L'actualité mondiale Un regard humain

Actes de violence au Burundi : indignation à la Mission de l'ONU

Actes de violence au Burundi : indignation à la Mission de l'ONU

media:entermedia_image:7c4d54b2-6ef0-4675-ae40-b21598d5b181
Confrontée aux affrontements quotidiens accompagnés de violations des droits de l'homme qui se poursuivent au Burundi, la Représentante spéciale, et chef de la Mission de l'ONU dans le pays, dénonce ces exactions et appelle à une trêve préalable à la cessation totale des hostilités.

Des informations concordantes recueillies depuis le déploiement de l'Opération des Nations Unies au Burundi (ONUB), le 1er juin dernier, par les observateurs militaires et des droits fondamentaux de la Mission, font état d'exécutions arbitraires, d'actes de torture, de violence sexuelle, de détention arbitraire, commises en toute impunité par des hommes en armes, indique un communiqué de l'ONUB publié aujourd'hui.

La Représentante spéciale du Secrétaire général de l'ONU, Carolyn McAskie, dénonce énergiquement ces exactions et l'exploitation des populations par les parties belligérantes à des fins militaires et politiques.

Elle rappelle que, dans sa résolution 1545 (2004), le Conseil de sécurité réaffirme « sa détermination à appuyer les efforts des Burundais pour juger les auteurs de tels actes et violations, sur le fondement de l'Etat de droit, afin de mettre un terme aux situations d'impunité et appelle les parties et les autorités de transition à prendre sans délai toutes les mesures nécessaires à cette fin. »

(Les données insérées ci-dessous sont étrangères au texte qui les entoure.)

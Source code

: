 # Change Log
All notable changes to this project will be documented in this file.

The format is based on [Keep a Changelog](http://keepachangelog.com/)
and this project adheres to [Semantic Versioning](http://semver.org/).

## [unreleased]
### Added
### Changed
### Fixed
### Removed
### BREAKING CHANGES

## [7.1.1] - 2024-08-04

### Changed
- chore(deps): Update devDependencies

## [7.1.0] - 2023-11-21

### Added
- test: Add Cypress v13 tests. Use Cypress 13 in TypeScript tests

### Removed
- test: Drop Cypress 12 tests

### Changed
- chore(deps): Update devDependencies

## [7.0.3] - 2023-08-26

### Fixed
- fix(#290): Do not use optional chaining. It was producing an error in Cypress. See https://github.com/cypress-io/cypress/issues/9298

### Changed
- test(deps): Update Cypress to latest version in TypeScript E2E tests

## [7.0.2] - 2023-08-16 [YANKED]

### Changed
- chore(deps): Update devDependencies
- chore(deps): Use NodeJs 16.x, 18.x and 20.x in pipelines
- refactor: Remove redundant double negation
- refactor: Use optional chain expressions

Les affrontements entre éléments armés continuent de façon quasi quotidienne, en particulier dans Bujumbura Rural, entre les éléments du mouvement d'Agathon Rwasa, les Forces nationales de libération (FNL), les Forces armées burundaises (FAB) et le Conseil national pour la Défense et la Démocratie – Forces de Défense de la démocratie (CNDD-FDD), précise le communiqué de l'ONUB.

Ces affrontements s'accompagnent de graves violations du droit humanitaire international qui régit les conflits et auquel le Burundi a souscrit, ajoute-t-il.

Mme McAskie appelle toutes les parties belligérantes à mettre fin à la violence, à respecter les droits de l'homme et le droit humanitaire international et enfin à observer une trêve afin que soient réunies les conditions nécessaires à une cessation totale des hostilités et la protection des populations civiles, indique l'ONUB.